Bajos  - Beyma 8WOOFERP/V2 50W RMS MAX 100W
o
Bajos  - Beyma 8BR40/N 50W RMS MAX 100W
o
Bajos  - Beyma 10BR60 100W RMS MAX 200W

Y un Filtro 3 Vias beyma.

Como se que componente tiene mas calidad de audio? Por ejemplo un tweeter o un altavoz de medios?

El uso que les daria es para escuchar musica en casa y no muy fuerte, no necesito una potencia elevada pero si busco calidad, no me importa gastarme 200 euros más, 
por eso me gustaria conocer la opinion de la gente del foro para orientarme un poco si lo veis factible.

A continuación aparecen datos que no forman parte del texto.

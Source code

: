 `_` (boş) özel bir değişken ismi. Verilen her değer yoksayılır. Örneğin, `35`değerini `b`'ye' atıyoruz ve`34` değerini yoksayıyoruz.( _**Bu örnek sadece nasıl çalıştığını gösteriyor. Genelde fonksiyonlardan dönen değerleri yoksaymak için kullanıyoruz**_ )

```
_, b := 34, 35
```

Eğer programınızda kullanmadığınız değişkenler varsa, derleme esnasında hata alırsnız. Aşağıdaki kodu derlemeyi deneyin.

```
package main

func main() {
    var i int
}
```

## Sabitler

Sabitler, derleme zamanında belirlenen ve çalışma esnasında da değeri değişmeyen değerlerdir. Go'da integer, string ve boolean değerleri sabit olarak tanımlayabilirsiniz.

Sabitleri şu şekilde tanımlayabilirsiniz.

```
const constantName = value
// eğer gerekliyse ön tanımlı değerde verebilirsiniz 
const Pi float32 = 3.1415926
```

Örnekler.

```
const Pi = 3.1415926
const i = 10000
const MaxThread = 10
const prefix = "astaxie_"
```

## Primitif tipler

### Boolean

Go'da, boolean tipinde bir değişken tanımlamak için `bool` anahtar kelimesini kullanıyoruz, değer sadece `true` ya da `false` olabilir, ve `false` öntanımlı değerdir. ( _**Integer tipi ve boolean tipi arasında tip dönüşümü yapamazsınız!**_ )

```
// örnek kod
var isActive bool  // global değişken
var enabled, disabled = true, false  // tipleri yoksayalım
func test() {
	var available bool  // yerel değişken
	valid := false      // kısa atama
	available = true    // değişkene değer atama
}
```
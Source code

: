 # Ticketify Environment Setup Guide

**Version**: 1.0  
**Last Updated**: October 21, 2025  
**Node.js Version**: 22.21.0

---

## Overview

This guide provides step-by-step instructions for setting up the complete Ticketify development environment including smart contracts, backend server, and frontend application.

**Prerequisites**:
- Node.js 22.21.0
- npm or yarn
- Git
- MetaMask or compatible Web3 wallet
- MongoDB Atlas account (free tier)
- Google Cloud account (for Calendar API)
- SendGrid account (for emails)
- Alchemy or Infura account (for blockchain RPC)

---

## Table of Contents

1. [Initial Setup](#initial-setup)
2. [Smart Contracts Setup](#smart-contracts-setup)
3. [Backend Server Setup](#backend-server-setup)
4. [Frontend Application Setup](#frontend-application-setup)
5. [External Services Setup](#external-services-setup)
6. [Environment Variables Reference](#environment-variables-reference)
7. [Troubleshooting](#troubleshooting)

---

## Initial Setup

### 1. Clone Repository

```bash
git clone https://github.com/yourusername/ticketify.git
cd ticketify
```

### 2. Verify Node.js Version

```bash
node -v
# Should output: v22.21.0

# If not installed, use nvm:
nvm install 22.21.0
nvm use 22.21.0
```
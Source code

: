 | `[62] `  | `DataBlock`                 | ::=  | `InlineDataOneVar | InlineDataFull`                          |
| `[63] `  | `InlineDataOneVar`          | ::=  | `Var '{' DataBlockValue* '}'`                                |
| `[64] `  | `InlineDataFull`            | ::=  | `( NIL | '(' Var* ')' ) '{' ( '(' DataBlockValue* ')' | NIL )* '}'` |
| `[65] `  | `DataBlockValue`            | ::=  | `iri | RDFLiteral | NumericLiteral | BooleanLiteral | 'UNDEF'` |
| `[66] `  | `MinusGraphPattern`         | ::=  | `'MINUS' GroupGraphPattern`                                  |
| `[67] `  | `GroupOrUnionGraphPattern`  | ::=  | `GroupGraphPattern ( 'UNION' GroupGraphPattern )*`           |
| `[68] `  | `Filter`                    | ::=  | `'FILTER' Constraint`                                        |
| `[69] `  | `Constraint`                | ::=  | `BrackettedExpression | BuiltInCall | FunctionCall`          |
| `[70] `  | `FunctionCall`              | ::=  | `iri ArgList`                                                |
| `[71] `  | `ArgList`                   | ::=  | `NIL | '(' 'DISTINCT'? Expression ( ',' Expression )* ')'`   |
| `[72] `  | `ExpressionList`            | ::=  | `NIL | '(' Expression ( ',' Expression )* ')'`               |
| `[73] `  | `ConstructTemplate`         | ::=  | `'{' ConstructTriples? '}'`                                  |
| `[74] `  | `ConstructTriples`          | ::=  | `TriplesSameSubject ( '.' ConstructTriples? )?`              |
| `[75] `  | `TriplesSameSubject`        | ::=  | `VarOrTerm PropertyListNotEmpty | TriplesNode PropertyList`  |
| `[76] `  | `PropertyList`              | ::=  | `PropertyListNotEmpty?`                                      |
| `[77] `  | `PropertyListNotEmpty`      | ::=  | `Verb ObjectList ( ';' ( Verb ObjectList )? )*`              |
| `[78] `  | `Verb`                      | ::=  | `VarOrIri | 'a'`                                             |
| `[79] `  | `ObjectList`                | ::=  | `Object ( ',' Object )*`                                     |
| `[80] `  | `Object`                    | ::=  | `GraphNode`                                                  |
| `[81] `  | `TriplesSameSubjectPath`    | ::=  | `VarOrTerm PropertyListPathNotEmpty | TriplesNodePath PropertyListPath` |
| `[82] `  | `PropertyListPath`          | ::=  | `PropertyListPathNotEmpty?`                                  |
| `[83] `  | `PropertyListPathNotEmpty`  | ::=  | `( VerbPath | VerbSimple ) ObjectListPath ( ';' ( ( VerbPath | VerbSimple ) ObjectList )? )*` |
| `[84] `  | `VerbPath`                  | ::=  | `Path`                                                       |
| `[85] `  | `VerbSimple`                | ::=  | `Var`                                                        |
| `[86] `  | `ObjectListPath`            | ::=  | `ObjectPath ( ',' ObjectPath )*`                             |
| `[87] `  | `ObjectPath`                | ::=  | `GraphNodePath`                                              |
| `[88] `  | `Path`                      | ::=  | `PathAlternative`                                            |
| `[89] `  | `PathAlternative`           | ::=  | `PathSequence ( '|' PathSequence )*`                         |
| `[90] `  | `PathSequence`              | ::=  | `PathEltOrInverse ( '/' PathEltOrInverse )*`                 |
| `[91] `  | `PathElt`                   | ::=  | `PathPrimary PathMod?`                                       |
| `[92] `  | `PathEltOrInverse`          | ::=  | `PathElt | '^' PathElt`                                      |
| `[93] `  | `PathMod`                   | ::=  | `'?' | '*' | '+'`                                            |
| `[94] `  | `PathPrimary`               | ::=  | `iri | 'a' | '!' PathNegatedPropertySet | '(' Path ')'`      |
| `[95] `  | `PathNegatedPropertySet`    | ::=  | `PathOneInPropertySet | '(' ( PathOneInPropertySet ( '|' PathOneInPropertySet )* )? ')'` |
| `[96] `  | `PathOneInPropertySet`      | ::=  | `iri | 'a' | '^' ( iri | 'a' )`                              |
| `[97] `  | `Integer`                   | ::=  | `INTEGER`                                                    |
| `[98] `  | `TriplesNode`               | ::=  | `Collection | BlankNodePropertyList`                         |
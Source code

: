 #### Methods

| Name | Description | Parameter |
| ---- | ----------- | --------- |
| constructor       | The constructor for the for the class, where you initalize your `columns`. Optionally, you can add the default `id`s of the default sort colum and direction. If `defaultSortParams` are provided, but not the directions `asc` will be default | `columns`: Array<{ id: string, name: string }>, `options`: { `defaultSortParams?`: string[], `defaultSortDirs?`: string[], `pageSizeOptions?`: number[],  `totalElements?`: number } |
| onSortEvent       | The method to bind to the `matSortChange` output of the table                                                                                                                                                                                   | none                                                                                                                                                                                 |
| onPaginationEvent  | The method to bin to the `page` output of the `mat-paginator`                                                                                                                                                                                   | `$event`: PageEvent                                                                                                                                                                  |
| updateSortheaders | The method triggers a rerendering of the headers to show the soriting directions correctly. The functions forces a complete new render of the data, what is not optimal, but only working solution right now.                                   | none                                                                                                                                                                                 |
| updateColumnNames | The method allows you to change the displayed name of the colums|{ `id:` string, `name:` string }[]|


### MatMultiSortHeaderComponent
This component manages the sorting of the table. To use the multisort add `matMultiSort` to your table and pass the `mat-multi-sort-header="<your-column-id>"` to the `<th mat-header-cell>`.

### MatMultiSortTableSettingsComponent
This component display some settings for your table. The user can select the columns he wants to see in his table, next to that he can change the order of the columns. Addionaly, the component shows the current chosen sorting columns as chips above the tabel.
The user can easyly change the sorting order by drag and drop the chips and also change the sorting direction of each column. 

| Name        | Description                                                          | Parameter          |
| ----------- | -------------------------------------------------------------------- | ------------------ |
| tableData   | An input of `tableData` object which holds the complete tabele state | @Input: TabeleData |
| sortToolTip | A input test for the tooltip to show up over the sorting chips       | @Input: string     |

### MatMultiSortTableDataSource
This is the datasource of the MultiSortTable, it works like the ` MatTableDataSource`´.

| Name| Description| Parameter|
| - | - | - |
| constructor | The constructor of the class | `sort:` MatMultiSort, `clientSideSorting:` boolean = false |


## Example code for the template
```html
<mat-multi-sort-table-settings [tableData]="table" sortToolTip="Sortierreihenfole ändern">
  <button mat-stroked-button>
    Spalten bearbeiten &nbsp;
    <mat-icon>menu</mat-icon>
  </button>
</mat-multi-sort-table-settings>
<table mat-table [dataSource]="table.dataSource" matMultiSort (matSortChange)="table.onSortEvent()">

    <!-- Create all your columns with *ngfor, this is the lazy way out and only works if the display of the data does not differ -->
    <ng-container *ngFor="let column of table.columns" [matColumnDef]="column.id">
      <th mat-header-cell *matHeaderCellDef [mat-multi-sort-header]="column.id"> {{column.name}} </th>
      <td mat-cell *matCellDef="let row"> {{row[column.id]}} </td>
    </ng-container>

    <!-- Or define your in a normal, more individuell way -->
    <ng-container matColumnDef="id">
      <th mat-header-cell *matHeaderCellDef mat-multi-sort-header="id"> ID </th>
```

Y si al final cojo uno de los amplificadores de maś de 100 W por canal.....pues dimensionar las cajas lo suficiente para que si un dia hago una fiesta y le doy caña a tope no salgan los tweeters disparados!


Saludos
Josep


----------



## Selkir (May 18, 2011)

No conozco los amplificadores que has comentado, así que ahí no te puedo ayudar.
Conozco algo de Beyma y se que es una marca realmente bueno (de ahí muchos de sus precios). Ya que has dicho que te estás planteando hacerte tu mismo las cajas te recomiendo que eches un vistazo a los modelos de cajas que ellos mismo proponen en si página web, en el apartado de recursos. Yo me los descargué y les estuve echando una miradita, y la verdad que están muy interesantes todos ellos. Actualmente tienes disponibles los catálogos del 2008 y del 2009, hay modelos tanto Hi-Fi para el hogar como modelos para la batalla (conciertos y de más).


----------



## kokolisso (May 23, 2011)

Las cajas que ellos publican son de 200W RMS y 400 Maximo la mas pequeña con dos vias. Acabo de mirarlas todas y si pongo eso en mi piso no me dejan entrar mas en casa!  Con las que tengo, acabo de probar un amplificador de 35W por canal (el mio "murió") y las arrastra de pena, seguramente voy a comprar un HK3490 en breve.   Creia que lo mejor era caja muy potente y ampli pequeño, pero la practica demuestra lo contrario..snif  Saludos Josep


----------



## Selkir (May 23, 2011)

Disculpa, no me di cuenta de que el catálogo que tengo impreso es anterior al 2008. Voy a buscar por el ordenador viejo unos archivos de varios modelos; te mandaré uno de 3 vías de 75W/8Ω, otro de 2 vías de 60W/8Ω y otro de un sub de 150W/8Ω.
Tal vez puedas adaptarlos para tus necesidades.


----------



## kokolisso (May 23, 2011)

Hola.  Eso me interesa bastante más! Es que las del catalogo actual esas son un poco grandes Porque las habran quitado?  Saludos Josep


----------



## Selkir (May 23, 2011)

Subo unas fotos para que veas un poco los modelos. Intentaré ir esta semana a casa de mi primo a escanearlos y los subo más detallados.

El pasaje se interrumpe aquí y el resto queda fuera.